SOCIETE L'ex-Premier ministre socialiste, qui co-préside la commission sur le grand emprunt, ne mâche pas ses mots...

C. F.

— 

L'ancien Premier ministre Michel Rocard se prononce dans une interview devant être publiée mardi par La Provence pour la désignation à la tête du PS d'un "premier secrétaire intérimaire" qui ne sera pas candidat à la présidentielle en 2012.
L'ancien Premier ministre Michel Rocard se prononce dans une interview devant être publiée mardi par La Provence pour la désignation à la tête du PS d'un "premier secrétaire intérimaire" qui ne sera pas candidat à la présidentielle en 2012. — Pierre Andrieu AFP/Archives

Alors que le débat sur l'identité nationale a été officiellement lancé ce lundi, une nouvelle voix vient s'ajouter au concert de critiques qu'il suscite. Il s'agit de celle de Michel Rocard, qui co-préside la commission sur le grand emprunt avec Alain Juppé. Comme ce dernier, qui avait mis en doute sur son blog la pertinence d'un tel débat, l'ex-Premier ministre socialiste affirme que «cela ne [lui] inspire pas grand-chose de bon», dans une interview à Nouvelobs.com.

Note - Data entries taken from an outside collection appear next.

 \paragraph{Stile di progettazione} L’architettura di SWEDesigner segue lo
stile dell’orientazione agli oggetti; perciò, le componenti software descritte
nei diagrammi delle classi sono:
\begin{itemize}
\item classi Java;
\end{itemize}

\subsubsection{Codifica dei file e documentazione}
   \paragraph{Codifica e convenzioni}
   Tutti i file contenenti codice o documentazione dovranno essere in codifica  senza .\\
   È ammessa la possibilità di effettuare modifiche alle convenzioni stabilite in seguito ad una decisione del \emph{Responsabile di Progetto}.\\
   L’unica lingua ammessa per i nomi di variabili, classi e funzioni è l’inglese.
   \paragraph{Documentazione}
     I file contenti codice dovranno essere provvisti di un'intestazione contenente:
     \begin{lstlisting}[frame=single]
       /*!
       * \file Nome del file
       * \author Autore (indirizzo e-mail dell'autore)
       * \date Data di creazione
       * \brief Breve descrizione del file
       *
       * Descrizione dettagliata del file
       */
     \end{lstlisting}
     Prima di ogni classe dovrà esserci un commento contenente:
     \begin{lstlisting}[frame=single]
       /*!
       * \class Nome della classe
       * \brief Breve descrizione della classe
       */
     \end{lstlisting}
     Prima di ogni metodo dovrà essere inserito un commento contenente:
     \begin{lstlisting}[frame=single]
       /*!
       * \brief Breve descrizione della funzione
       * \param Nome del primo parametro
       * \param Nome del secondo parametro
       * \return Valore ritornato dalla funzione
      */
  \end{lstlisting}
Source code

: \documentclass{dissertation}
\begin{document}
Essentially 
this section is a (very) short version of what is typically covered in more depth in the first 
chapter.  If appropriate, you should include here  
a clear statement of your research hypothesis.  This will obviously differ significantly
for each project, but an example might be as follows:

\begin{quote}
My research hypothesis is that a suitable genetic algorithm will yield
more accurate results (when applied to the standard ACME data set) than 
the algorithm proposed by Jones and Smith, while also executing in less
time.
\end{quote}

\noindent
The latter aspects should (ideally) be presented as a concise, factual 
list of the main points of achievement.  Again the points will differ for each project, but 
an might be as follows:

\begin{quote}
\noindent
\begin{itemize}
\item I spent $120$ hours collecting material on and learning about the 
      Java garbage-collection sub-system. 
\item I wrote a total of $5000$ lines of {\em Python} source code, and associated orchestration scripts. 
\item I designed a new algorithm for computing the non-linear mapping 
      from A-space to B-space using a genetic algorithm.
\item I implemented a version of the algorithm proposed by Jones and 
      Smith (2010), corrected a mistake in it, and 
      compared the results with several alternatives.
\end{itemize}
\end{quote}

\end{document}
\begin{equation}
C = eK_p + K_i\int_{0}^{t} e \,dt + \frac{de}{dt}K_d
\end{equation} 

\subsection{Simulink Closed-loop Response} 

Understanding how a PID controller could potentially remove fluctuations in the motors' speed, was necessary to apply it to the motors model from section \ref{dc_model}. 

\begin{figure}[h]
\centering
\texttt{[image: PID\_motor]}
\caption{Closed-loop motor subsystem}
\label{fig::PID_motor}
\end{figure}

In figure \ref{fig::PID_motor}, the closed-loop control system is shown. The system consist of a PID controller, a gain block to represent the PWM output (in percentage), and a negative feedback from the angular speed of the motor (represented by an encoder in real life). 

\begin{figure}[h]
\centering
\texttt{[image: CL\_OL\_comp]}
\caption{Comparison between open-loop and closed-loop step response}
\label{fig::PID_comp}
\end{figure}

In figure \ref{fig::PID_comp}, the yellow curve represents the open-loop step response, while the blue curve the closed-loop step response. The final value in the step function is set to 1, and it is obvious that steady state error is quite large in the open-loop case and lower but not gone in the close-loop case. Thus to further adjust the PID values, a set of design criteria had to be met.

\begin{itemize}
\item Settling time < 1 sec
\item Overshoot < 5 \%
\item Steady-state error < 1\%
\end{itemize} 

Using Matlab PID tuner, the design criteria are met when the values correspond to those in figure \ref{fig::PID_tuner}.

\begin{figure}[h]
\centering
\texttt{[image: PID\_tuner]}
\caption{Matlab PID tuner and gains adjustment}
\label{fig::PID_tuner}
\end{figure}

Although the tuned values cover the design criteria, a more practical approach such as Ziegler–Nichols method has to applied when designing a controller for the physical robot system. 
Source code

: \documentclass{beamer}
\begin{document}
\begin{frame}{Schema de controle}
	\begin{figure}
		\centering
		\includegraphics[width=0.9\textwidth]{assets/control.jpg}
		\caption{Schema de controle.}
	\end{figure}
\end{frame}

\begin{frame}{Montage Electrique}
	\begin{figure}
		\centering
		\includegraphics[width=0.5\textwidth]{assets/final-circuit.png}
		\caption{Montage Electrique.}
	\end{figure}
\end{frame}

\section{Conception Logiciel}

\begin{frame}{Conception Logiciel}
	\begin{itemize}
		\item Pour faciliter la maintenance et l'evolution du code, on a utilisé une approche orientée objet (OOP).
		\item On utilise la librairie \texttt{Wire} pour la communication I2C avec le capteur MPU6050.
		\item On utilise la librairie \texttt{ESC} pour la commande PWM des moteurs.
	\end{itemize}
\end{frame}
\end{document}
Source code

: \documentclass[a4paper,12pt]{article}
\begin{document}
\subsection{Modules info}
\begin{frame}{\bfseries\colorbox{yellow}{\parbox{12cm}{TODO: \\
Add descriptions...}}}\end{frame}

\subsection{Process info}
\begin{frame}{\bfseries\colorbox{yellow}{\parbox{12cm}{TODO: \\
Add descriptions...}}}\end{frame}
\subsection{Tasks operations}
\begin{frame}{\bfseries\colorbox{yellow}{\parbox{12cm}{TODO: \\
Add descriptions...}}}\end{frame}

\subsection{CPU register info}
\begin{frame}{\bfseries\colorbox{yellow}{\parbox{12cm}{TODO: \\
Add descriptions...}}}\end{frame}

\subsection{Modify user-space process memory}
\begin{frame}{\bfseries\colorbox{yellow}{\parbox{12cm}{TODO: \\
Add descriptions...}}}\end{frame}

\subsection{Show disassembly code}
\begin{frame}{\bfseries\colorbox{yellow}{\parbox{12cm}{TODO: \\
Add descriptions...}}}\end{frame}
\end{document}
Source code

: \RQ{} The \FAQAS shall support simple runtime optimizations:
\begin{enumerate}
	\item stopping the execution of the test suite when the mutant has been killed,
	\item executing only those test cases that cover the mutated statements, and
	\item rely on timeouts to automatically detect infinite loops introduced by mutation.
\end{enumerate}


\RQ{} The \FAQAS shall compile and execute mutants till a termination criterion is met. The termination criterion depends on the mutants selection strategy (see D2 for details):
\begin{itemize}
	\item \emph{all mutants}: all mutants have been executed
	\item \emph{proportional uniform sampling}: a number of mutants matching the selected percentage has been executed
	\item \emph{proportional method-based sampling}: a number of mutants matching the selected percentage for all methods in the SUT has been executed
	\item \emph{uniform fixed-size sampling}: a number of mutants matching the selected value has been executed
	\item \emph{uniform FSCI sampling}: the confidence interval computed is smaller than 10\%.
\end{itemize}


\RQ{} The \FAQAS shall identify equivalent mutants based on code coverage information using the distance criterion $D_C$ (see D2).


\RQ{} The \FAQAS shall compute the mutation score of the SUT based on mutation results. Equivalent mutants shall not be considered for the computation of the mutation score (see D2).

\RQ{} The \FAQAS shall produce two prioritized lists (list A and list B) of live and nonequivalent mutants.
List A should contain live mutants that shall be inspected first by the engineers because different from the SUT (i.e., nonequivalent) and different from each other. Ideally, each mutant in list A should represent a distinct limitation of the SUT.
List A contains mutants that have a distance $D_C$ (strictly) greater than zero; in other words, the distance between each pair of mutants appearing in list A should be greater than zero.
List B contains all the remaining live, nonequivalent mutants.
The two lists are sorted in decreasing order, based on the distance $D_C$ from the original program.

«L'idée que tout cela fasse doute et qu'il faille en rediscuter me stupéfie. (...). Je trouve ça complètement imbécile», lâche-t-il. Selon lui, «la France est la seule identité nationale au monde qui soit en définition évolutive et constamment en train d'agglomérer de nouvelles sensibilités et de nouvelles représentations linguistiques ou de couleurs de peau».

Et Michel Rocard d'ajouter: «Ma crainte, c'est qu'on mette des frontières là où il n'en faut pas. C'est que parler de l'identité nationale nous convainque qu'il y a une substance de plus, quelque chose de qualitativement différent, entre ceux qui sont Français et ceux qui ne le seraient pas mais habiteraient quand même notre territoire. C'est ça le risque.»